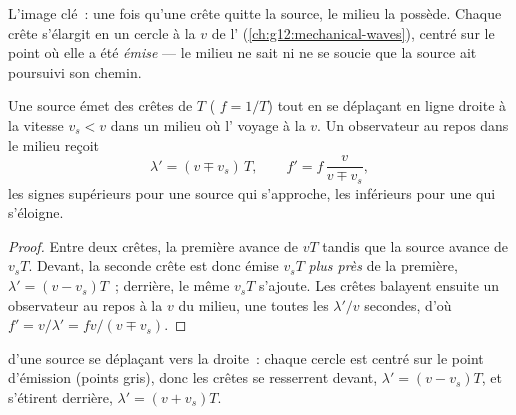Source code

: L'image clé~: une fois qu'une crête quitte la source, le milieu la
possède. Chaque crête s'élargit en un cercle à la  $v$ de
l' (\cref{ch:g12:mechanical-waves}), centré sur le point où
elle a été \emph{émise} --- le milieu ne sait ni ne se soucie que la
source ait poursuivi son chemin.

\begin{proposition}\label{prop:g12:doppler-effect:moving-source}
Une source émet des crêtes de  $T$
( $f = 1/T$) tout en se déplaçant en ligne droite
à la vitesse $v_s < v$ dans un milieu où l' voyage à la
 $v$. Un observateur au repos dans le milieu reçoit
\[
\lambda' = (v \mp v_s)\,T, \qquad f' = f\,\frac{v}{v \mp v_s},
\]
les signes supérieurs pour une source qui s'approche, les inférieurs
pour une qui s'éloigne.
\end{proposition}

\begin{proof}
Entre deux crêtes, la première avance de $vT$ tandis que la source
avance de $v_s T$. Devant, la seconde crête est donc émise $v_s T$
\emph{plus près} de la première, $\lambda' = (v - v_s)T$~; derrière,
le même $v_s T$ s'ajoute. Les crêtes balayent ensuite un observateur
au repos à la  $v$ du milieu, une toutes les $\lambda'/v$
secondes, d'où $f' = v/\lambda' = f v/(v \mp v_s)$.
\end{proof}

\begin{omfigure}

{\small {} d'une source se déplaçant vers la
droite~: chaque cercle est centré sur le point d'émission (points
gris), donc les crêtes se resserrent devant,
$\lambda' = (v - v_s)T$, et s'étirent derrière,
$\lambda' = (v + v_s)T$.}
\end{omfigure}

···

Leaving every picture behind, retype the entries above exactly, from the first line through the line with "source ait poursuivi son chemin.", and stop there.

Source code

: L'image clé~: une fois qu'une crête quitte la source, le milieu la
possède. Chaque crête s'élargit en un cercle à la  $v$ de
l' (\cref{ch:g12:mechanical-waves}), centré sur le point où
elle a été \emph{émise} --- le milieu ne sait ni ne se soucie que la
source ait poursuivi son chemin.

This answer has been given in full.